[Records for this exercise]

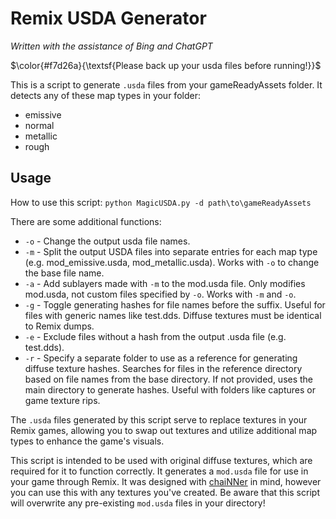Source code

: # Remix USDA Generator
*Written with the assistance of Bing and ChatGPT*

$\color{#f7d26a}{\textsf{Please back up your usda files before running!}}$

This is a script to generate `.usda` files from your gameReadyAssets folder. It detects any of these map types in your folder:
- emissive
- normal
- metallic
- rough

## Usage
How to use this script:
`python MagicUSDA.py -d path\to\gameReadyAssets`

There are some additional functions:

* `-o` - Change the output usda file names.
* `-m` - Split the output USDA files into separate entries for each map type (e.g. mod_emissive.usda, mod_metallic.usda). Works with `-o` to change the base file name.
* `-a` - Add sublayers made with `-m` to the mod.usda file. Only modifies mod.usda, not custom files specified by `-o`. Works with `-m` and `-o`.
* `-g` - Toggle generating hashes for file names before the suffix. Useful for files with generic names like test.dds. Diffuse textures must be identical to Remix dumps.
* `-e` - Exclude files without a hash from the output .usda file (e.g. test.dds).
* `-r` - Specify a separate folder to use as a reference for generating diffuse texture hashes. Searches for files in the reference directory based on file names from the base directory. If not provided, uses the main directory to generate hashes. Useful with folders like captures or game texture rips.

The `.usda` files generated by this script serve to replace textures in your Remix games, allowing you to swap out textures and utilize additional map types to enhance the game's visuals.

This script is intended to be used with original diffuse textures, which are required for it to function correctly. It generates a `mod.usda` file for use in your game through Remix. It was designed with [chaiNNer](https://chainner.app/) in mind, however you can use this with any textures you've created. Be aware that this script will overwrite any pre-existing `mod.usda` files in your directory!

[/Records for this exercise]
[Records for this exercise]

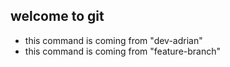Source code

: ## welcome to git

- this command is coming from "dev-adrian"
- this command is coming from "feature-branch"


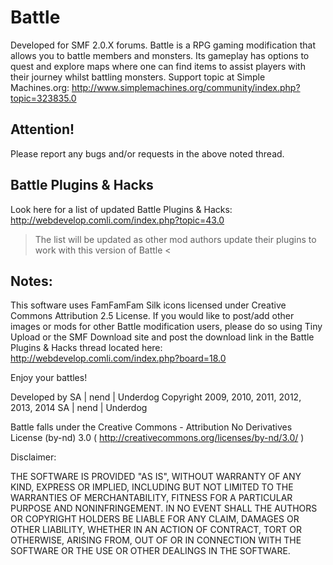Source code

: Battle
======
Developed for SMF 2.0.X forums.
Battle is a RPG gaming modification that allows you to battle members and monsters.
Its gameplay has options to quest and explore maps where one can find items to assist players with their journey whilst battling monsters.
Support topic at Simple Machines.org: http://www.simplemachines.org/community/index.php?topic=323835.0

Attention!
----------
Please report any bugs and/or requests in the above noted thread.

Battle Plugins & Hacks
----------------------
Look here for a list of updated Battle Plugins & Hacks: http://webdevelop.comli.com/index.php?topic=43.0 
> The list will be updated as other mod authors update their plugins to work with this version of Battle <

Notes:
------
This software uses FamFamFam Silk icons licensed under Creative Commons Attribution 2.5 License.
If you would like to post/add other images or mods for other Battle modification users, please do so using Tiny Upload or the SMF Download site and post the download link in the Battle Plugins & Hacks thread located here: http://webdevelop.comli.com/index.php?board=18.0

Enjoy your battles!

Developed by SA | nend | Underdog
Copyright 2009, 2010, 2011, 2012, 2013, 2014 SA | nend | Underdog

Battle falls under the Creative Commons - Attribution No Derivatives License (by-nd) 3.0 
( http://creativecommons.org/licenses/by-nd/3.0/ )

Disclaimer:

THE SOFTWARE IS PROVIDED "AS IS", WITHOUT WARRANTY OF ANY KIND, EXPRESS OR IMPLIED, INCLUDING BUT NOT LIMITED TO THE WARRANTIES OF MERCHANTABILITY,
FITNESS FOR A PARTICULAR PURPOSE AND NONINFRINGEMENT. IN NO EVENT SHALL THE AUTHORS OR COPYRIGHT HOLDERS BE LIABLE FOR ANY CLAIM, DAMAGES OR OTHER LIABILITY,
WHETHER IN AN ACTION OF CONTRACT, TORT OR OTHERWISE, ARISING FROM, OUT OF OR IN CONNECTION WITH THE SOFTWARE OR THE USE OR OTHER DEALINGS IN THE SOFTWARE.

[/Records for this exercise]
[Records for this exercise]

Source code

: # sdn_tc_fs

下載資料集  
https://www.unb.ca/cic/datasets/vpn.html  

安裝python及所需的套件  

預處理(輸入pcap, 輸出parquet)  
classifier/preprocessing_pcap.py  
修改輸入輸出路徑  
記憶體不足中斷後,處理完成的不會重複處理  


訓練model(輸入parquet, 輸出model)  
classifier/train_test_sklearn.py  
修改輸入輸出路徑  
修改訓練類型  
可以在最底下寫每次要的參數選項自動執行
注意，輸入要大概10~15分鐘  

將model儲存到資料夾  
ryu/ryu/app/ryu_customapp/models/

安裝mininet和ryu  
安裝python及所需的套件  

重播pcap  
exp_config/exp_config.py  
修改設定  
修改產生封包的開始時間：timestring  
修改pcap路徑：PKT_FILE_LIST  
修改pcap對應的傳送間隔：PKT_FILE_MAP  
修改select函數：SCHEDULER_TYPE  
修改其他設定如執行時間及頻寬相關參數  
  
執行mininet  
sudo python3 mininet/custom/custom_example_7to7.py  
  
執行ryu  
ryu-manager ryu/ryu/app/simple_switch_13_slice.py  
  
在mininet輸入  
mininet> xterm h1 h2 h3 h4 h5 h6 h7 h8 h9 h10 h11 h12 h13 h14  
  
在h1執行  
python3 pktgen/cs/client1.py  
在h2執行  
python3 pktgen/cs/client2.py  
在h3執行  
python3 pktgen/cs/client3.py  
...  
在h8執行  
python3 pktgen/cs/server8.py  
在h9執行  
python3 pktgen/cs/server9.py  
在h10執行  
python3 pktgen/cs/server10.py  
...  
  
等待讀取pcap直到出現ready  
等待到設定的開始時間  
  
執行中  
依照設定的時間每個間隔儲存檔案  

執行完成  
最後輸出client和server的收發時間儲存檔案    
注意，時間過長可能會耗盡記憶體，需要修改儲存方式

[/Records for this exercise]

» What you should do: Would you copy all lines in the records where the string "Remix" appears?

» Task result:
: # Remix USDA Generator
* `-g` - Toggle generating hashes for file names before the suffix. Useful for files with generic names like test.dds. Diffuse textures must be identical to Remix dumps.
The `.usda` files generated by this script serve to replace textures in your Remix games, allowing you to swap out textures and utilize additional map types to enhance the game's visuals.
This script is intended to be used with original diffuse textures, which are required for it to function correctly. It generates a `mod.usda` file for use in your game through Remix. It was designed with [chaiNNer](https://chainner.app/) in mind, however you can use this with any textures you've created. Be aware that this script will overwrite any pre-existing `mod.usda` files in your directory!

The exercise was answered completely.